▶ _What is required_:
When you repeat the records, keep every word exact and drop each picture.

▶ _Data for this task_:
•••••

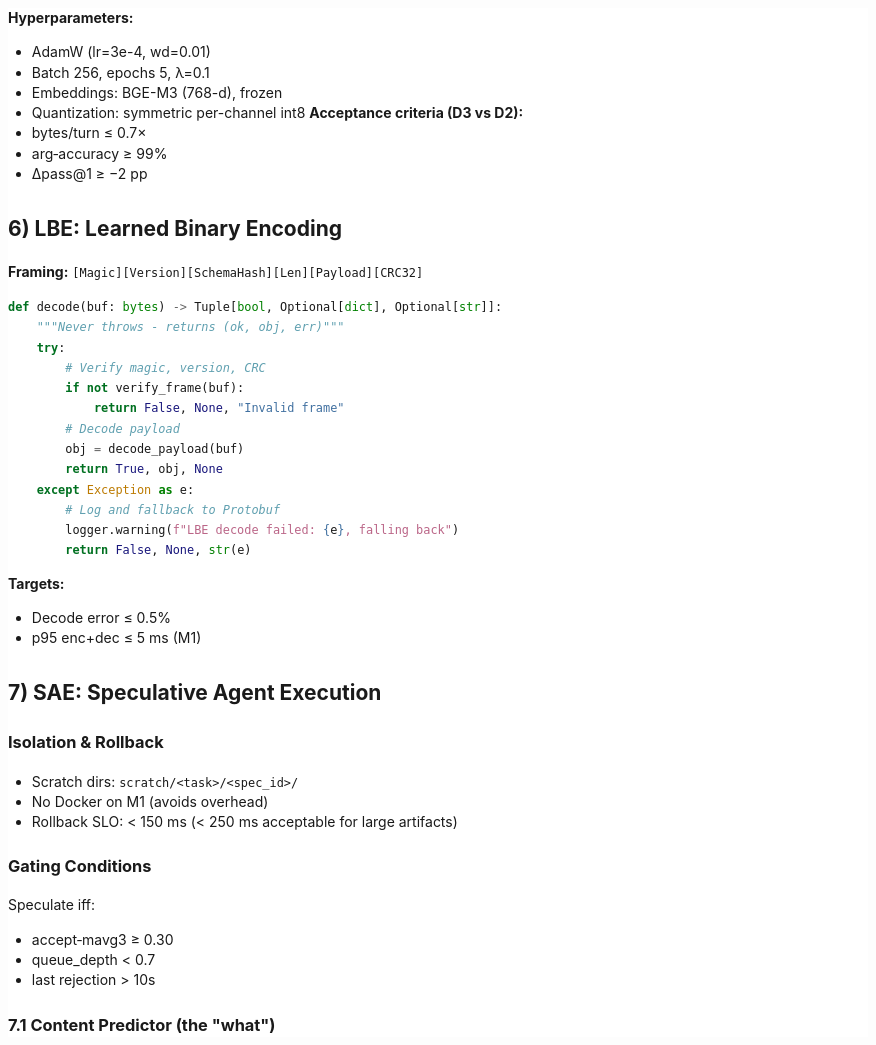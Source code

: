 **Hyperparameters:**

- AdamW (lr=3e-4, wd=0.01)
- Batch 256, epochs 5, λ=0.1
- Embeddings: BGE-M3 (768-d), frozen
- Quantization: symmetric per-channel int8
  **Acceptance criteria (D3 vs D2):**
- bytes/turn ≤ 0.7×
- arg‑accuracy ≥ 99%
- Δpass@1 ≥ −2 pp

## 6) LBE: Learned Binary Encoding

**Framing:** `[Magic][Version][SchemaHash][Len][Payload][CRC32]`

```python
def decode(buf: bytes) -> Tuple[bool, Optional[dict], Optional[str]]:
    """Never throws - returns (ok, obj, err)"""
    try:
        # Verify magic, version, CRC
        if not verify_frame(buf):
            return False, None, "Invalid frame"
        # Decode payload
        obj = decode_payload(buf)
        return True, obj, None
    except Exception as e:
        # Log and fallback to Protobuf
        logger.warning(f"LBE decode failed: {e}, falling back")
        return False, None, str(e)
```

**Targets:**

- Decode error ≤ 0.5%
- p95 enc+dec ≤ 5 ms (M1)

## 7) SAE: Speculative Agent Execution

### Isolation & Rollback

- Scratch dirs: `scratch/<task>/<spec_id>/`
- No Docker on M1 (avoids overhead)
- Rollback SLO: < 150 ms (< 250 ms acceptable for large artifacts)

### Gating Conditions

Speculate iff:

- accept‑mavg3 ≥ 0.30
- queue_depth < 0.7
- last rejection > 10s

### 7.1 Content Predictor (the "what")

•••••

▶ _Solution for this exercise_:
Source code

: **Hyperparameters:**

- AdamW (lr=3e-4, wd=0.01)
- Batch 256, epochs 5, λ=0.1
- Embeddings: BGE-M3 (768-d), frozen
- Quantization: symmetric per-channel int8
  **Acceptance criteria (D3 vs D2):**
- bytes/turn ≤ 0.7×
- arg‑accuracy ≥ 99%
- Δpass@1 ≥ −2 pp

## 6) LBE: Learned Binary Encoding

**Framing:** `[Magic][Version][SchemaHash][Len][Payload][CRC32]`

```python
def decode(buf: bytes) -> Tuple[bool, Optional[dict], Optional[str]]:
    """Never throws - returns (ok, obj, err)"""
    try:
        # Verify magic, version, CRC
        if not verify_frame(buf):
            return False, None, "Invalid frame"
        # Decode payload
        obj = decode_payload(buf)
        return True, obj, None
    except Exception as e:
        # Log and fallback to Protobuf
        logger.warning(f"LBE decode failed: {e}, falling back")
        return False, None, str(e)
```

**Targets:**

- Decode error ≤ 0.5%
- p95 enc+dec ≤ 5 ms (M1)

## 7) SAE: Speculative Agent Execution

### Isolation & Rollback

- Scratch dirs: `scratch/<task>/<spec_id>/`
- No Docker on M1 (avoids overhead)
- Rollback SLO: < 150 ms (< 250 ms acceptable for large artifacts)

### Gating Conditions

Speculate iff:

- accept‑mavg3 ≥ 0.30
- queue_depth < 0.7
- last rejection > 10s

### 7.1 Content Predictor (the "what")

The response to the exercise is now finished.